- DIRECTIONS
Find the string "tabularx" in the entries and copy each line that has it.

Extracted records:
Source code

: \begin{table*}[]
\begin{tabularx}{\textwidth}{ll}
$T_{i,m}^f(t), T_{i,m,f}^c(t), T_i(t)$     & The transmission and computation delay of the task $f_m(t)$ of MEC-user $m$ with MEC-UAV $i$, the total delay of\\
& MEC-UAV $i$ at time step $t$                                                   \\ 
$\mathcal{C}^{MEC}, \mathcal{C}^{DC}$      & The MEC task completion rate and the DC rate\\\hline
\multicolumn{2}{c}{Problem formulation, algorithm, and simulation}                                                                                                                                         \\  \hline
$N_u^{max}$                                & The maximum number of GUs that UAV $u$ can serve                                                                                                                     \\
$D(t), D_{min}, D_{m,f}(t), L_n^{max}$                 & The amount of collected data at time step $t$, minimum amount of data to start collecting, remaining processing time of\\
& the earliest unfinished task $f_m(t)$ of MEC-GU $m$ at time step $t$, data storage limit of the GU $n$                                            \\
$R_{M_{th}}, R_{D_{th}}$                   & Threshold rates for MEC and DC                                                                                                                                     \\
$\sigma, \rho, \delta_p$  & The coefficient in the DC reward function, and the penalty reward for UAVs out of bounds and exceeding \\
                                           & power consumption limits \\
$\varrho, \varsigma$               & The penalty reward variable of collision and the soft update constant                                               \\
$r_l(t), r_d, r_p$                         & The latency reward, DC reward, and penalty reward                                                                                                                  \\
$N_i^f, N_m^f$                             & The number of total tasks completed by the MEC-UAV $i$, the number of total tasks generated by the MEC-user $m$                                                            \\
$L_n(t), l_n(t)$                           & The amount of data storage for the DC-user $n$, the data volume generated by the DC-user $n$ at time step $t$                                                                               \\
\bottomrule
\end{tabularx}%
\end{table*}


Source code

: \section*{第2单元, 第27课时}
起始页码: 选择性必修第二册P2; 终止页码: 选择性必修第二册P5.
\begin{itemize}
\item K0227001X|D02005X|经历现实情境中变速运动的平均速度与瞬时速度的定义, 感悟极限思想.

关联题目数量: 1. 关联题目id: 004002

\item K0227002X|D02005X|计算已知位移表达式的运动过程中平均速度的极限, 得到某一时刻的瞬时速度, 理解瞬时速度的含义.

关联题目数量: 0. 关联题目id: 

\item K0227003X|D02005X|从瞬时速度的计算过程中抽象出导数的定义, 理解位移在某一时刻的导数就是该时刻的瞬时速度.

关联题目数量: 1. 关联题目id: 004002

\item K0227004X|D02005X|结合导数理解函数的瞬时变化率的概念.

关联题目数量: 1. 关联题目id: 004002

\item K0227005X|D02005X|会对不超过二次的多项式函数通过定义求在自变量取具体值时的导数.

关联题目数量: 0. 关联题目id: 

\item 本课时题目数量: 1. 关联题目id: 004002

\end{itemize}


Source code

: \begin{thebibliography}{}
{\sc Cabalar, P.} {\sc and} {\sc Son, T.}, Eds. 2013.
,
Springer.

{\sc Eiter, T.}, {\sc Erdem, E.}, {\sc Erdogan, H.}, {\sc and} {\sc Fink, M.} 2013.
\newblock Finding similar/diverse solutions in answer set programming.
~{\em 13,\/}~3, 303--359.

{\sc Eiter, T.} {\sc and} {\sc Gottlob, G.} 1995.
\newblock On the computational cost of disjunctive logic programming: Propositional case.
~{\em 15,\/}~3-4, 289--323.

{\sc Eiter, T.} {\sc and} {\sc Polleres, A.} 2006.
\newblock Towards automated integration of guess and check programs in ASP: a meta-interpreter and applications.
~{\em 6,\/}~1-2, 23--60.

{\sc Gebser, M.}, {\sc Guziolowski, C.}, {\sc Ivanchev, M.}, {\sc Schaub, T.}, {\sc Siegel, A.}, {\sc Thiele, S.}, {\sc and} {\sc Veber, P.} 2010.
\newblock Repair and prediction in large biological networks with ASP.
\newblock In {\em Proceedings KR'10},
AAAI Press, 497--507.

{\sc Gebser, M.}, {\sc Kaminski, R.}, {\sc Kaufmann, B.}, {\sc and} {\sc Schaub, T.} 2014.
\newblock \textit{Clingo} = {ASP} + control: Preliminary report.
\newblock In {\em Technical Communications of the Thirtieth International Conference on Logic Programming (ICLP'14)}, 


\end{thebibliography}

- ANSWER TO THIS PROBLEM
\begin{tabularx}{\textwidth}{ll}
\end{tabularx}%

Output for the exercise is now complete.